On a Thursday night last September, Makayela Johnson is making over Makayela Johnson. People from high school and Facebook know her as the person who ran track, graduated valedictorian, and worked in the cafeteria at a nearby hospital. What they might not know, though, is that she’s now an up-and-coming rap star.
It’s just past 9 p.m., and she’s home from a sound check that took longer than expected. The front door of her mother’s ground-floor apartment in northeast Portland is open, and hip-hop music drifts into the room from a neighbor’s boombox. A rapper since she first performed in her second-grade talent show, Johnson just quit a graduate program in family counseling to pursue her career as KayelaJ, a queer artist who is, according to her Instagram bio, a “lyrical genius.” The decision to leave the program is so recent that, a few minutes later, her aunt asks how school is going.
When I arrive, Johnson is sequestered in the bathroom, her eyelids painted in aquamarine shadow. “People have always known I rapped, but it’s the difference between people knowing you rap and actually seeing you as that,” she says. “I really worked on my image and the way I represent myself.” Johnson twists her braided hair into two buns and secures each with a garland of metallic stars, the kind used for wrapping gifts.
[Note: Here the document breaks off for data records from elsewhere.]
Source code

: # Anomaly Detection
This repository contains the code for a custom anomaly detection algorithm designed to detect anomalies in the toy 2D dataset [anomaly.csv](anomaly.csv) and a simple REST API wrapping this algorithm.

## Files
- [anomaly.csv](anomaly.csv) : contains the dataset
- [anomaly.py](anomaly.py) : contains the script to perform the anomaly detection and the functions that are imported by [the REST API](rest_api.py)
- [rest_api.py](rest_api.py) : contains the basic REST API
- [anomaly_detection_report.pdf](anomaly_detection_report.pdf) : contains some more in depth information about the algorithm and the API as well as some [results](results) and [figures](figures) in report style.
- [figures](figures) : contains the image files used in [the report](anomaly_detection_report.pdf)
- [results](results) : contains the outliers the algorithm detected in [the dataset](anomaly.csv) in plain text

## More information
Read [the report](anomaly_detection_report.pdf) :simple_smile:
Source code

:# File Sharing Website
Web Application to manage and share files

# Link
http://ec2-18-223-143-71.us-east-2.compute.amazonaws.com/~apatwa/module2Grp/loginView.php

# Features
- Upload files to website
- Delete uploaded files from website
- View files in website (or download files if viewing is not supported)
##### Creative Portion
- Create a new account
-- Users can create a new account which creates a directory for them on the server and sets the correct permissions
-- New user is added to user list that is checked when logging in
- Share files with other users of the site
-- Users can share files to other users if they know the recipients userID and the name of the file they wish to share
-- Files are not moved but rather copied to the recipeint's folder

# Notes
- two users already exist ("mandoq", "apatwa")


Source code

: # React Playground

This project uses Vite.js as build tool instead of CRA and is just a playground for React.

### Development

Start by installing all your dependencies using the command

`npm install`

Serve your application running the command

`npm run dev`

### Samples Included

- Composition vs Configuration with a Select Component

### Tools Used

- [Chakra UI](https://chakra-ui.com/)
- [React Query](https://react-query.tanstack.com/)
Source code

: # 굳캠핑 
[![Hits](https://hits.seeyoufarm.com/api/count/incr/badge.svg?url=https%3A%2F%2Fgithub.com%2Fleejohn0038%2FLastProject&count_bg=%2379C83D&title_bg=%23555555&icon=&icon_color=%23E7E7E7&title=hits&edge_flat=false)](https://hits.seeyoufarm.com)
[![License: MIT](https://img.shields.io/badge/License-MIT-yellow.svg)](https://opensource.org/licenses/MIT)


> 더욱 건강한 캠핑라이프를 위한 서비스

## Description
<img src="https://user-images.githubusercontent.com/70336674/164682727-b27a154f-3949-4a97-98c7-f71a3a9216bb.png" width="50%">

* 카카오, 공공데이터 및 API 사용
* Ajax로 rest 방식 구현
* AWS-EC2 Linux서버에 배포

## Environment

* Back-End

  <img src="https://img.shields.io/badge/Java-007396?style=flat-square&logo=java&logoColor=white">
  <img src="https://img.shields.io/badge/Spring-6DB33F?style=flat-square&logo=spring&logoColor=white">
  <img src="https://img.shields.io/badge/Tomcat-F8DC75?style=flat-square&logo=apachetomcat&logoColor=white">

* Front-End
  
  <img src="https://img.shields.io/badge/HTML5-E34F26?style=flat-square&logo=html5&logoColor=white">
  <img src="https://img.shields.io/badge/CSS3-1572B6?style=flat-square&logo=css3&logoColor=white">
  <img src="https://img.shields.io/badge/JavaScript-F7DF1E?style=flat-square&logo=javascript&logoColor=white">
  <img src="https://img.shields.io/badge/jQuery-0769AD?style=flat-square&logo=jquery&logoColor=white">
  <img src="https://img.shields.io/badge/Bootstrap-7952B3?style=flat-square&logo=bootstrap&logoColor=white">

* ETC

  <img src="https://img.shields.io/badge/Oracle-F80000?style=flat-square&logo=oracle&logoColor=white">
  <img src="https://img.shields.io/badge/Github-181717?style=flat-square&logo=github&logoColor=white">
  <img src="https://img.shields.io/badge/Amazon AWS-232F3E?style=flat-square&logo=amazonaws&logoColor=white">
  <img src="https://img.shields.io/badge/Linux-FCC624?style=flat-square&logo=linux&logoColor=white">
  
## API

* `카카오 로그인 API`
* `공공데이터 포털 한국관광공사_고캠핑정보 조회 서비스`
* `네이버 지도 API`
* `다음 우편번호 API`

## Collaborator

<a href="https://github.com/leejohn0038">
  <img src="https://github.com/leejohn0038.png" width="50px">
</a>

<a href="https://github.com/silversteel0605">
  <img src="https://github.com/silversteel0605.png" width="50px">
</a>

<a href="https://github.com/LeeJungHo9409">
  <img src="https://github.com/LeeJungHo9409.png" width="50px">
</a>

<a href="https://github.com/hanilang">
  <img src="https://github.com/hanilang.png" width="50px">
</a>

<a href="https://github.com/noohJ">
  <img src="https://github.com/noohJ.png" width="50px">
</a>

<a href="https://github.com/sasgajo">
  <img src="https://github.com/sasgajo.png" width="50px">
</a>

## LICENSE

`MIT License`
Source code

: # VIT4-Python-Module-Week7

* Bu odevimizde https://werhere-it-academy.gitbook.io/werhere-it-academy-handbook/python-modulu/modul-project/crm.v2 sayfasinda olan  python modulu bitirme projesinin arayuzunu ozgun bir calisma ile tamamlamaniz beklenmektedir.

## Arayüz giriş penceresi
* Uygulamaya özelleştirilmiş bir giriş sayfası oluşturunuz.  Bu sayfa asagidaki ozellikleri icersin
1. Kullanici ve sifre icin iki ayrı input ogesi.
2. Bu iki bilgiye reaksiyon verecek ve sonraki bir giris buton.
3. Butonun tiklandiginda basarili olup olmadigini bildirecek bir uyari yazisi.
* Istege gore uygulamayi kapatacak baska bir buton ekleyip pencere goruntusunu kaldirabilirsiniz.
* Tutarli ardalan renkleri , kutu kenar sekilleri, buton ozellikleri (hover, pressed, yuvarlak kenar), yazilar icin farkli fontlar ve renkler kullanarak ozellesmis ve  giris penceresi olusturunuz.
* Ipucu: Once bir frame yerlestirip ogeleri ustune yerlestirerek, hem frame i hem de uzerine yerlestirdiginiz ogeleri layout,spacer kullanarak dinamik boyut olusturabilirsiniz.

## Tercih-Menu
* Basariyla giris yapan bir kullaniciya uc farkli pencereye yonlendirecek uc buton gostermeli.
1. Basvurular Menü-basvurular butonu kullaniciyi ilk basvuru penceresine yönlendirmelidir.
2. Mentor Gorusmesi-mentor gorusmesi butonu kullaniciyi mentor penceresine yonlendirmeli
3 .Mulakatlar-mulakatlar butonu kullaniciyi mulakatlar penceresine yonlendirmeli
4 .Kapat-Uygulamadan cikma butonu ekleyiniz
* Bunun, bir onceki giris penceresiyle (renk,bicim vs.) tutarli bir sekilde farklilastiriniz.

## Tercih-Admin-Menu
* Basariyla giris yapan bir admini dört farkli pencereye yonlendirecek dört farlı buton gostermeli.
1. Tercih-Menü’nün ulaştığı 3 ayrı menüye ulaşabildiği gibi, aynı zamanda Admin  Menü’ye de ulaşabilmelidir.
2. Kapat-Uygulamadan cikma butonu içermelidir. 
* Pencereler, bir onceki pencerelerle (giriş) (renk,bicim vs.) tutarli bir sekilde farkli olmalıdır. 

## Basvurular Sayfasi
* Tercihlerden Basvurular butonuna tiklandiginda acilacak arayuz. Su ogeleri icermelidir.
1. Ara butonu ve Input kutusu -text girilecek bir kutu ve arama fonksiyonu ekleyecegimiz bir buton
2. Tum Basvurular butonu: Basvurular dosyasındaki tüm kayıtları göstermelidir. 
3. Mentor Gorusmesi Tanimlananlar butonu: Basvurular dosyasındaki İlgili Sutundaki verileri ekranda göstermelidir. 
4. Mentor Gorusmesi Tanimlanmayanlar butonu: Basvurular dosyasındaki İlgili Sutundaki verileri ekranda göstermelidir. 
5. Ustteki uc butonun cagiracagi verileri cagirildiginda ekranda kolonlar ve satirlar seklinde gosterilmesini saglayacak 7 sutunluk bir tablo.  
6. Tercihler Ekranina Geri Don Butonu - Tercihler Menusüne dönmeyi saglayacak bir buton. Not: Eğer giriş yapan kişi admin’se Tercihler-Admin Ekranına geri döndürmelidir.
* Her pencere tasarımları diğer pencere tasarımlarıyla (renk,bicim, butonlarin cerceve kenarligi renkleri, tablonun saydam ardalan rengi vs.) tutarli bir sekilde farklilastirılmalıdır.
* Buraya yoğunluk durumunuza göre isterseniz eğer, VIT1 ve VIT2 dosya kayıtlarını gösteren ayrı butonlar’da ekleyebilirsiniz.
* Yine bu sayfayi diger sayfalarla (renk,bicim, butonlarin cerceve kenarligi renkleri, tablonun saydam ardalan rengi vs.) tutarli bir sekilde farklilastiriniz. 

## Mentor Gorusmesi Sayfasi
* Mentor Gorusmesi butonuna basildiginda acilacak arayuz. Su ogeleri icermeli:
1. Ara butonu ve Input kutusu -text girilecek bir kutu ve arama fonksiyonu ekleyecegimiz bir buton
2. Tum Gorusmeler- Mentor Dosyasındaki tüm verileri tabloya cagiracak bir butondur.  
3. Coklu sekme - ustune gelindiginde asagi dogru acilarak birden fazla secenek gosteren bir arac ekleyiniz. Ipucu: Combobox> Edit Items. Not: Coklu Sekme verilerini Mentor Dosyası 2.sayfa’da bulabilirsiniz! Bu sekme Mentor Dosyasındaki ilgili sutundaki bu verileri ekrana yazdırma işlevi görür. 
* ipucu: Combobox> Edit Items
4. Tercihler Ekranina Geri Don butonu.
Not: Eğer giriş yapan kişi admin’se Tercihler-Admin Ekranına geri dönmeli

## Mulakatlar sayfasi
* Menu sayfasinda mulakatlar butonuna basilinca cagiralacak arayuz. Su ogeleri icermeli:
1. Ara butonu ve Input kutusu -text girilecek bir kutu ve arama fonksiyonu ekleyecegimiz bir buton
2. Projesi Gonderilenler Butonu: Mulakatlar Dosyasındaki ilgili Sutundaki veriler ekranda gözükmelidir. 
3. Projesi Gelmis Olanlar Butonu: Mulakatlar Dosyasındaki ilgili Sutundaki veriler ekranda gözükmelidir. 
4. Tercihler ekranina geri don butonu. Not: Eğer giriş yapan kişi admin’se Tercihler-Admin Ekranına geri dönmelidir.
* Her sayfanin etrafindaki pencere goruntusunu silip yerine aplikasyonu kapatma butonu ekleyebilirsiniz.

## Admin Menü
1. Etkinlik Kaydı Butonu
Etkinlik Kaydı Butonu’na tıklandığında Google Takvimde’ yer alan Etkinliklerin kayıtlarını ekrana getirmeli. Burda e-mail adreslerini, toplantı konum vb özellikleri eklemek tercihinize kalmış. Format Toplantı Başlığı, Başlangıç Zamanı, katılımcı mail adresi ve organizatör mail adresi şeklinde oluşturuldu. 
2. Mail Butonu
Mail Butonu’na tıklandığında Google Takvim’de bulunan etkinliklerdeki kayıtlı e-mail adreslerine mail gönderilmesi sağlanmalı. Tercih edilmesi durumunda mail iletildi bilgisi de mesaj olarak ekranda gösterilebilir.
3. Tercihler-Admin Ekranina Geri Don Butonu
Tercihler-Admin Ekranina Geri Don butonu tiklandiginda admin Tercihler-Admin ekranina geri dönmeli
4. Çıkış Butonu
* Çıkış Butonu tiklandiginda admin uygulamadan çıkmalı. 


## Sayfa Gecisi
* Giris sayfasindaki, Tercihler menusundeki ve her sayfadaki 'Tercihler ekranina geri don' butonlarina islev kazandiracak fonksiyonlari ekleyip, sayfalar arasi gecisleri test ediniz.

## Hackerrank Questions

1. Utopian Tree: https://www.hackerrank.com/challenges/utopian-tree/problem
In the living room, Tami Johnson, her mom, and Jode Lopez-Garcias, her aunt, are watching the end of Titanic. A nephew, recently released from prison, sits quietly on the couch behind them. “You better blow that damn whistle, girl, before they leave ya,” says Tami to Rose, talking to the television.
After KayelaJ finishes her hair, everyone except the nephew piles into the car to head to Kelly’s Olympian, an old dive with motorcycle decor in an empty part of downtown. Since December of 2014, Kelly’s has hosted a monthly hip-hop showcase called The Thesis. Tonight, KayelaJ is headlining. On the freeway, Tami talks about her fear of flying. Lopez-Garcias reminisces about working on cruise ships that would dock in New York. KayelaJ doesn’t say much as she chauffeurs the family across the bridge. At Kelly’s, she pulls up to the curb and lets the car idle. In big, block letters above us, the marquee reads, “The Thesis ft. KayelaJ.” Tami claps her hands from the front seat. “That’s tight,” says KayelaJ and leans over the steering wheel. “I gotta take a pic of this.”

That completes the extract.